Improving Flash Flood Hydrodynamic Simulations by Integrating Leaf Litter and Interception Processes in Steep-Sloped Natural Watersheds

Abstract

More frequent high-intensity, short-duration rainfall events increase the risk of flash floods on steeply sloped watersheds. Where measured data are unavailable, numerical models emerge as valuable tools for predicting flash floods. Recent applications of various hydrological and hydrodynamic models to predict overland flow have highlighted the need for improved representations of the complex flow processes that are inherent in flash floods. This study aimed to identify an optimal modeling approach for characterizing leaf litter losses during flash floods.
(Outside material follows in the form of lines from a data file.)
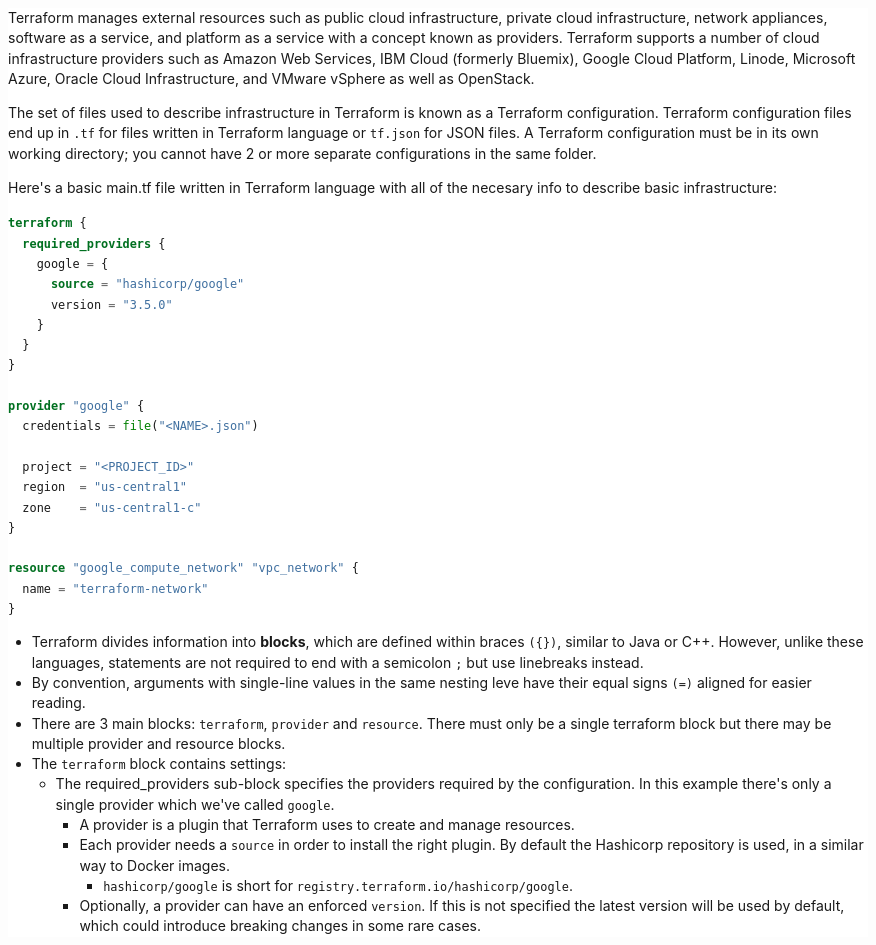 Terraform manages external resources such as public cloud infrastructure,
private cloud infrastructure, network appliances, software as a service,
and platform as a service with a concept known as providers. Terraform
supports a number of cloud infrastructure providers such as Amazon Web
Services, IBM Cloud (formerly Bluemix), Google Cloud Platform, Linode,
Microsoft Azure, Oracle Cloud Infrastructure, and VMware vSphere as well
as OpenStack.

The set of files used to describe infrastructure in Terraform is known as a
Terraform configuration. Terraform configuration files end up in `.tf` for
files written in Terraform language or `tf.json` for JSON files.
A Terraform configuration must be in its own working directory; you cannot 
have 2 or more separate configurations in the same folder.

Here's a basic main.tf file written in Terraform language with all of the necesary info to describe basic infrastructure:

```terraform
terraform {
  required_providers {
    google = {
      source = "hashicorp/google"
      version = "3.5.0"
    }
  }
}

provider "google" {
  credentials = file("<NAME>.json")

  project = "<PROJECT_ID>"
  region  = "us-central1"
  zone    = "us-central1-c"
}

resource "google_compute_network" "vpc_network" {
  name = "terraform-network"
}
```

- Terraform divides information into **blocks**, which are defined within
  braces `({})`, similar to Java or C++. However, unlike these languages,
  statements are not required to end with a semicolon `;` but use linebreaks instead.
- By convention, arguments with single-line values in the same nesting leve
  have their equal signs `(=)` aligned for easier reading.
- There are 3 main blocks: `terraform`, `provider` and `resource`. There must
  only be a single terraform block but there may be multiple provider and
  resource blocks.
- The `terraform` block contains settings:
  - The required_providers sub-block specifies the providers required by the
    configuration. In this example there's only a single provider which we've
    called `google`.
    - A provider is a plugin that Terraform uses to create and manage resources.
    - Each provider needs a `source` in order to install the right plugin.
      By default the Hashicorp repository is used, in a similar way to Docker images.
      - `hashicorp/google` is short for `registry.terraform.io/hashicorp/google`.
    - Optionally, a provider can have an enforced `version`. If this is not
      specified the latest version will be used by default, which could introduce
      breaking changes in some rare cases.
  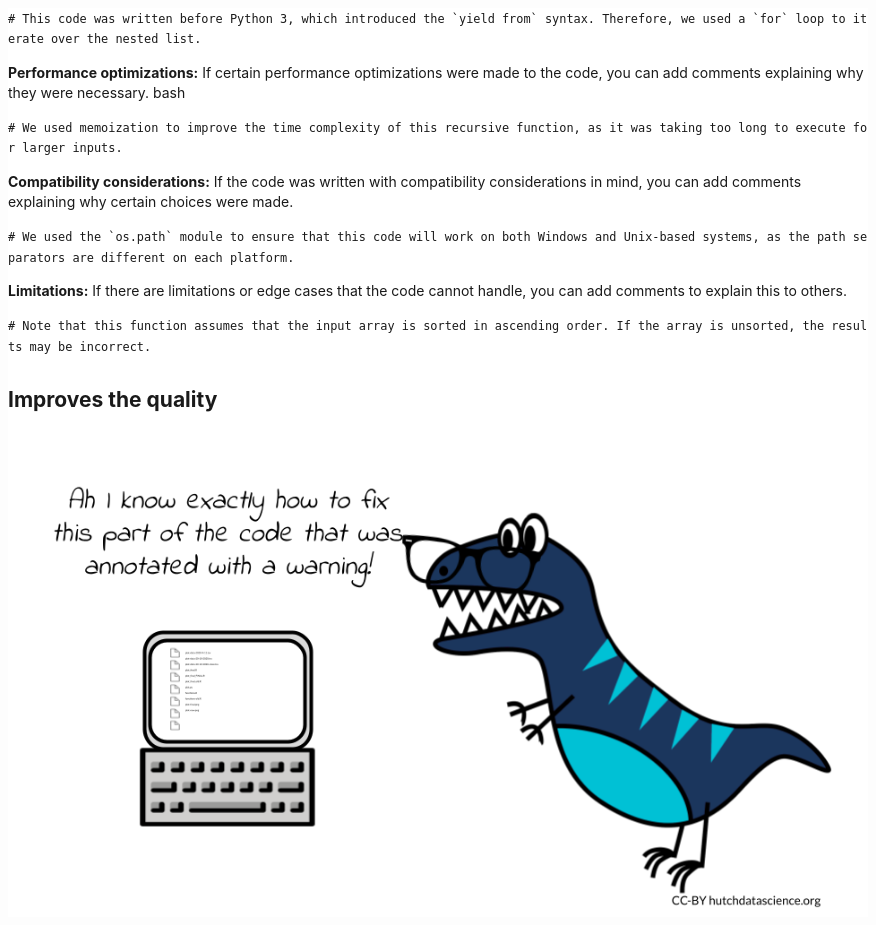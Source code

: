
 ```
# This code was written before Python 3, which introduced the `yield from` syntax. Therefore, we used a `for` loop to iterate over the nested list.
```

**Performance optimizations:** If certain performance optimizations were made to the code, you can add comments explaining why they were necessary.
bash

```
# We used memoization to improve the time complexity of this recursive function, as it was taking too long to execute for larger inputs.
```

**Compatibility considerations:** If the code was written with compatibility considerations in mind, you can add comments explaining why certain choices were made.

```
# We used the `os.path` module to ensure that this code will work on both Windows and Unix-based systems, as the path separators are different on each platform.
```

**Limitations:** If there are limitations or edge cases that the code cannot handle, you can add comments to explain this to others.

```
# Note that this function assumes that the input array is sorted in ascending order. If the array is unsorted, the results may be incorrect.
```

## Improves the quality

<img src="04-annotation_files/figure-html//1MCNeSO4aOm1iESWDLOGTcx3aLEbnu8UttV0QGVAeafE_g22de39942ac_19_60.png" title="Dino says Ah I know exactly how to fix this part of the code that was annotated with a warning!" alt="Dino says Ah I know exactly how to fix this part of the code that was annotated with a warning!" width="100%" style="display: block; margin: auto;" />
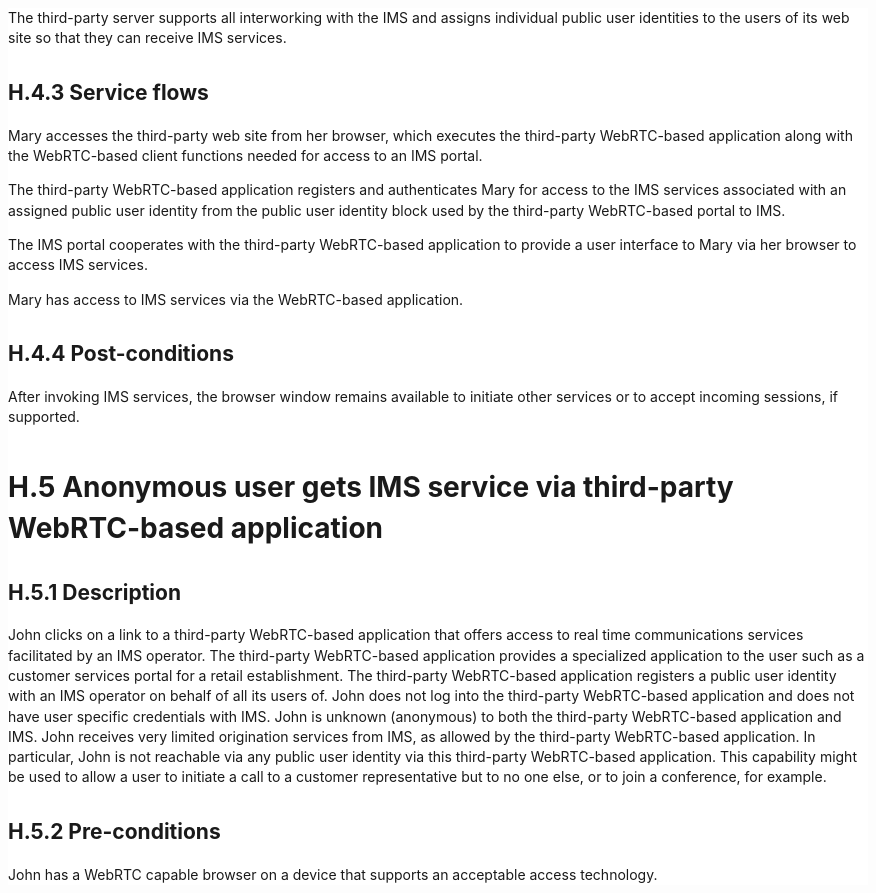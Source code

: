 The third-party server supports all interworking with the IMS and
assigns individual public user identities to the users of its web site
so that they can receive IMS services.

H.4.3 Service flows
-------------------

Mary accesses the third-party web site from her browser, which executes
the third-party WebRTC-based application along with the WebRTC-based
client functions needed for access to an IMS portal.

The third-party WebRTC-based application registers and authenticates
Mary for access to the IMS services associated with an assigned public
user identity from the public user identity block used by the
third-party WebRTC-based portal to IMS.

The IMS portal cooperates with the third-party WebRTC-based application
to provide a user interface to Mary via her browser to access IMS
services.

Mary has access to IMS services via the WebRTC-based application.

H.4.4 Post-conditions
---------------------

After invoking IMS services, the browser window remains available to
initiate other services or to accept incoming sessions, if supported.

H.5 Anonymous user gets IMS service via third-party WebRTC-based application
============================================================================

H.5.1 Description
-----------------

John clicks on a link to a third-party WebRTC-based application that
offers access to real time communications services facilitated by an IMS
operator. The third-party WebRTC-based application provides a
specialized application to the user such as a customer services portal
for a retail establishment. The third-party WebRTC-based application
registers a public user identity with an IMS operator on behalf of all
its users of. John does not log into the third-party WebRTC-based
application and does not have user specific credentials with IMS. John
is unknown (anonymous) to both the third-party WebRTC-based application
and IMS. John receives very limited origination services from IMS, as
allowed by the third-party WebRTC-based application. In particular, John
is not reachable via any public user identity via this third-party
WebRTC-based application. This capability might be used to allow a user
to initiate a call to a customer representative but to no one else, or
to join a conference, for example.

H.5.2 Pre-conditions
--------------------

John has a WebRTC capable browser on a device that supports an
acceptable access technology.
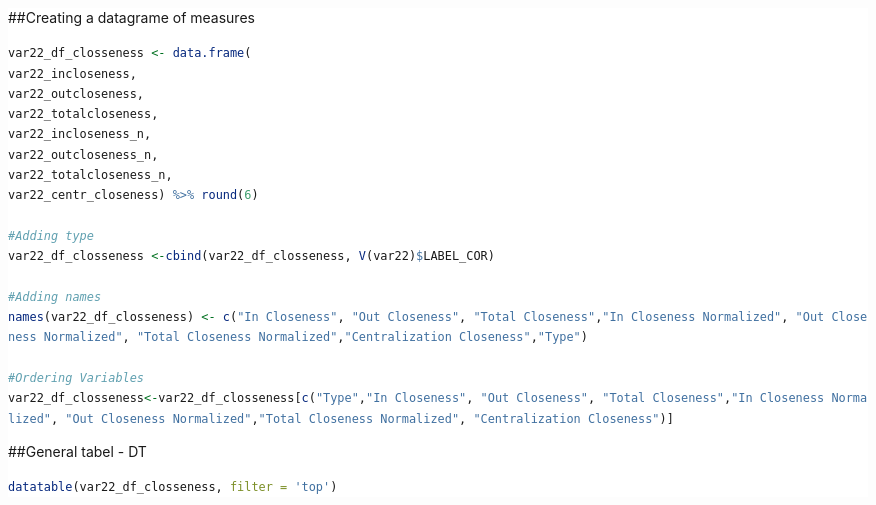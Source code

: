 ##Creating a datagrame of measures

```r
var22_df_closseness <- data.frame(
var22_incloseness,
var22_outcloseness,
var22_totalcloseness,
var22_incloseness_n,
var22_outcloseness_n,
var22_totalcloseness_n,
var22_centr_closeness) %>% round(6)

#Adding type
var22_df_closseness <-cbind(var22_df_closseness, V(var22)$LABEL_COR)

#Adding names
names(var22_df_closseness) <- c("In Closeness", "Out Closeness", "Total Closeness","In Closeness Normalized", "Out Closeness Normalized", "Total Closeness Normalized","Centralization Closeness","Type")

#Ordering Variables
var22_df_closseness<-var22_df_closseness[c("Type","In Closeness", "Out Closeness", "Total Closeness","In Closeness Normalized", "Out Closeness Normalized","Total Closeness Normalized", "Centralization Closeness")]
```

##General tabel - DT

```r
datatable(var22_df_closseness, filter = 'top')
```

<div id="htmlwidget-9c5654b933ae55a770e0" style="width:100%;height:auto;" class="datatables html-widget"></div>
At a gauged watershed in the Hidegvíz Valley in Hungary, a physical-based model was calibrated using two distinct rainfall–runoff events. Two modeling methodologies were implemented, integrating canopy interception and leaf litter storage, to understand their contributions during flash flood events. The results from the model’s calibration demonstrated this approach’s effectiveness in determining the impact of leaf litter on steep-sloped watersheds. Soil parameters can estimate the behavior of leaf litter during flash flood events. In this study, hydraulic conductivity and initial water content emerged as critical factors for effective parametrization. The findings underscore the potential of a hydrodynamic model to explore the relationship between leaf litter and flash flood events, providing a framework for future studies in watershed management and risk-mitigation strategies.